Seiring perdebatan tentang Laut China Selatan berkecamuk, kapal penangkap ikan China telah berulang kali dan secara ilegal melanggar ZEE negara lain. Nelayan China tampaknya dilindungi oleh penjaga pantai negara itu, yang ukuran dan tonase keseluruhannya sama dengan banyak kapal perang dan fregat angkatan laut asing. Hal ini telah membuat Richard Heydarian, seorang akademisi di Universitas Filipina, berbicara tentang “milisi-isasi” LCS.
Agar ada terobosan di Laut China Selatan, China harus menerima bahwa tidak ada yang namanya “hak historis” di bawah UNCLOS, di mana China menjadi penandatangan.
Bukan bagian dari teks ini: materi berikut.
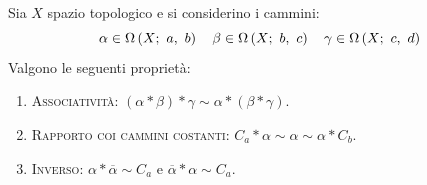 \begin{proposition}~{}\label{propcammini}\\
Sia $X$ spazio topologico e si considerino i cammini:
	\begin{equation*}
	\alpha\in\Omega\left(X;\ a,\ b\right)\quad\beta\in\Omega\left(X;\ b,\ c\right)\quad\gamma\in\Omega\left(X;\ c,\ d\right)
	\end{equation*}
Valgono le seguenti proprietà:
\begin{enumerate}
	\item \textsc{Associatività}: $\left(\alpha\ast\beta\right)\ast \gamma \sim \alpha\ast\left(\beta\ast\gamma\right)$.
	\item \textsc{Rapporto coi cammini costanti}: $C_a\ast \alpha \sim \alpha \sim \alpha \ast C_b$.
	\item \textsc{Inverso}: $\alpha\ast\overline{\alpha}\sim C_a$ e $\overline{\alpha}\ast\alpha\sim C_a$.
\end{enumerate}
\vspace{-3mm}
\end{proposition}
Perlu diingat bahwa UNCLOS diperkenalkan dan diterima oleh komunitas internasional pada 1982.
China mengakui UNCLOS tanpa tekanan asing pada 1996. Untuk meningkatkan legitimasi peran AS di Laut China Selatan, Washington harus menandatangani dan meratifikasi UNCLOS juga.
Taruhan sengketa Laut China Selatan (untuk semua negara, tetapi terutama dengan China) tidak bisa lebih tinggi. Laut China Selatan melihat sekitar 5 triliun dolar AS perdagangan maritim setiap tahun, menurut William Pesek, sebelumnya dari Bloomberg Press, di mana hampir 60 persen darinya masuk melalui Selat Malaka yang sempit.
Selain itu, sekitar 11 miliar barel minyak diyakini berada di bawah dasar laut, selain 190 triliun kaki kubik gas alam cair. Kecuali jika komunitas internasional dapat membuat China menyerah pada klaimnya yang dipertanyakan atas sebagian besar Laut China Selatan, jalur air tersebut kemungkinan akan menjadi titik pertikaian permanen yang dapat menyebabkan konflik di masa depan.
Di situlah letak bahaya dari masalah Laut China Selatan yang belum terselesaikan. Jika China melanjutkan militerisasi dan “milisi-isasi” LCS, maka negara-negara ASEAN hanya dapat menunggu waktu, seiring mereka menunggu kekuatan regional pulih dari wabah Covid-19 yang parah untuk mengimbangi China.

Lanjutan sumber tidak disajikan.